**EXERCISE DESCRIPTION:** Give back exactly the lines of the material below that start at the line containing "The dual of a reverse is" and end at the line containing "So taking the", and no others.

**DATA TO USE:**
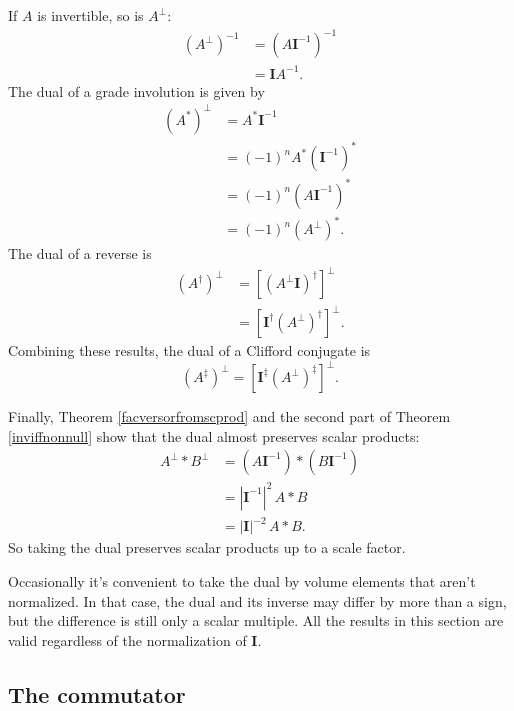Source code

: \documentclass{utarticle}
\newcommand{\bl}[1]{\ensuremath{\bm{#1}}}
\newcommand{\I}{\bl{I}}
\newcommand{\grinv}[2][]{\ensuremath{#2^{*#1}}}
\newcommand{\rev}[1]{\ensuremath{#1^\dagger}}
\newcommand{\clifconj}[1]{\ensuremath{#1^\ddagger}}
\newcommand{\scprod}[2]{\ensuremath{#1 * #2}}
\newcommand{\dual}[1]{\ensuremath{#1^\perp}}
\begin{document}
If $A$ is invertible, so is $\dual{A}$:
\begin{align}
(\dual{A})^{-1} & = (A\I^{-1})^{-1} \nonumber \\
                   & = \I A^{-1}.
\label{dualinv}
\end{align}
The dual of a grade involution is given by
\begin{align}
\dual{(\grinv{A})} & = \grinv{A} \I^{-1} \nonumber \\
                    & = (-1)^{n} \grinv{A} \grinv{(\I^{-1})} \nonumber \\
                    & = (-1)^n \grinv{(A \I^{-1})} \nonumber \\
                    & = (-1)^n \grinv{(\dual{A})}. 
\end{align}
The dual of a reverse is 
\begin{align}
\dual{(\rev{A})} & = \dual{\left[\rev{(\dual{A}\I)}\right]} \nonumber \\
                   & = \dual{\left[\rev{\I} \rev{(\dual{A})}\right]}.
\end{align}
Combining these results,  the dual of a Clifford conjugate is
\begin{equation}
\dual{(\clifconj{A})} =  \dual{\left[\clifconj{\I} \clifconj{(\dual{A})}\right]}.
\end{equation}

Finally, Theorem \ref{facversorfromscprod} and the second part of Theorem \ref{inviffnonnull}
show that the dual almost preserves scalar products:
\begin{align}
\scprod{\dual{A}}{\dual{B}} & = \scprod{(A \I^{-1})}{(B \I^{-1})} \nonumber \\
                                                & = |\I^{-1}|^2 \, \scprod{A}{B} \nonumber \\
                                                & = |\I|^{-2} \, \scprod{A}{B}.
\end{align}
So taking the dual preserves scalar products up to a scale factor.

Occasionally it's convenient to take the dual by volume elements that aren't normalized.  
In that case, the dual and its inverse may differ by more than a sign, but the difference is 
still only a scalar multiple.  All the results in this section are valid regardless of the 
normalization of \I.

\subsection{The commutator}
\label{commute}
\end{document}
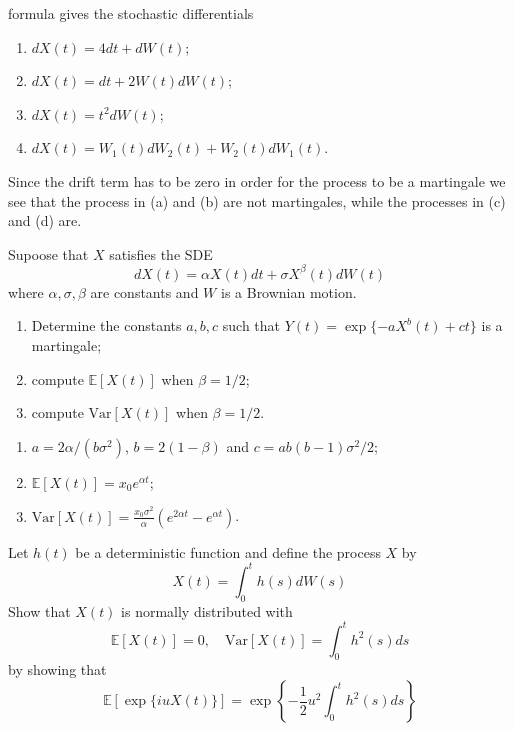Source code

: \documentclass[12pt,a4paper]{exam}
\begin{document}
\begin{questions}
\begin{solution}
\ito formula gives the stochastic differentials 
\begin{enumerate}[label=(\alph*),font=\itshape]
\item $dX(t) = 4dt + dW(t) $;
\item $dX(t) = dt+2W(t)dW(t)$;
\item $dX(t) = t^2dW(t)$;
\item $dX(t) = W_1(t)dW_2(t) + W_2(t)dW_1(t)$.
\end{enumerate}
Since the drift term has to be zero in order for the process to be a martingale we see that the process in (a) and (b) are not martingales, while the processes in (c) and (d) are.
\end{solution}

\question Supoose that $X$ satisfies the SDE
\begin{equation*}
dX(t) = \alpha X(t)dt + \sigma X^{\beta}(t)dW(t)
\end{equation*}
where $\alpha, \sigma, \beta$ are constants and $W$ is a Brownian motion.
\begin{enumerate}[label=(\alph*),font=\itshape]
\item Determine the constants $a, b, c$ such that $Y(t) = \exp\{-a X^b(t) + ct\}$ is a martingale;
\item compute $\mathbb{E}[X(t)]$ when $\beta =1/2$;
\item compute $\text{Var}[X(t)]$ when $\beta =1/2$.
\end{enumerate}
\fillwithlines{3cm}

\begin{solution}
\begin{enumerate}[label=(\alph*),font=\itshape]
\item $a=2\alpha/(b\sigma^2)$, $b=2(1-\beta)$ and $c=ab(b-1)\sigma^2/2$;
\item $\mathbb{E}[X(t)] = x_0e^{\alpha t}$;
\item $\text{Var}[X(t)] = \frac{x_0\sigma^2}{\alpha}(e^{2\alpha t}-e^{\alpha t})$.
\end{enumerate}
\end{solution}

\question Let $h(t)$ be a deterministic function and define the process $X$ by
\begin{equation*}
X(t) = \int_0^t h(s) dW(s)
\end{equation*}
Show that $X(t)$ is normally distributed with 
\begin{equation*}
\mathbb{E}[X(t)] = 0, \quad \text{Var}[X(t)] = \int_0^t h^2(s) ds
\end{equation*}
by showing that 
\begin{equation*}
\mathbb{E}[\exp\{i u X(t)\}] = \exp\left\{-\frac{1}{2}u^2 \int_0^t h^2(s) ds\right\}
\end{equation*}
\fillwithlines{3cm}


\end{questions}
\end{document}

**ANSWER SPACE:**
The dual of a reverse is 
\begin{align}
\dual{(\rev{A})} & = \dual{\left[\rev{(\dual{A}\I)}\right]} \nonumber \\
                   & = \dual{\left[\rev{\I} \rev{(\dual{A})}\right]}.
\end{align}
Combining these results,  the dual of a Clifford conjugate is
\begin{equation}
\dual{(\clifconj{A})} =  \dual{\left[\clifconj{\I} \clifconj{(\dual{A})}\right]}.
\end{equation}

Finally, Theorem \ref{facversorfromscprod} and the second part of Theorem \ref{inviffnonnull}
show that the dual almost preserves scalar products:
\begin{align}
\scprod{\dual{A}}{\dual{B}} & = \scprod{(A \I^{-1})}{(B \I^{-1})} \nonumber \\
                                                & = |\I^{-1}|^2 \, \scprod{A}{B} \nonumber \\
                                                & = |\I|^{-2} \, \scprod{A}{B}.
\end{align}
So taking the dual preserves scalar products up to a scale factor.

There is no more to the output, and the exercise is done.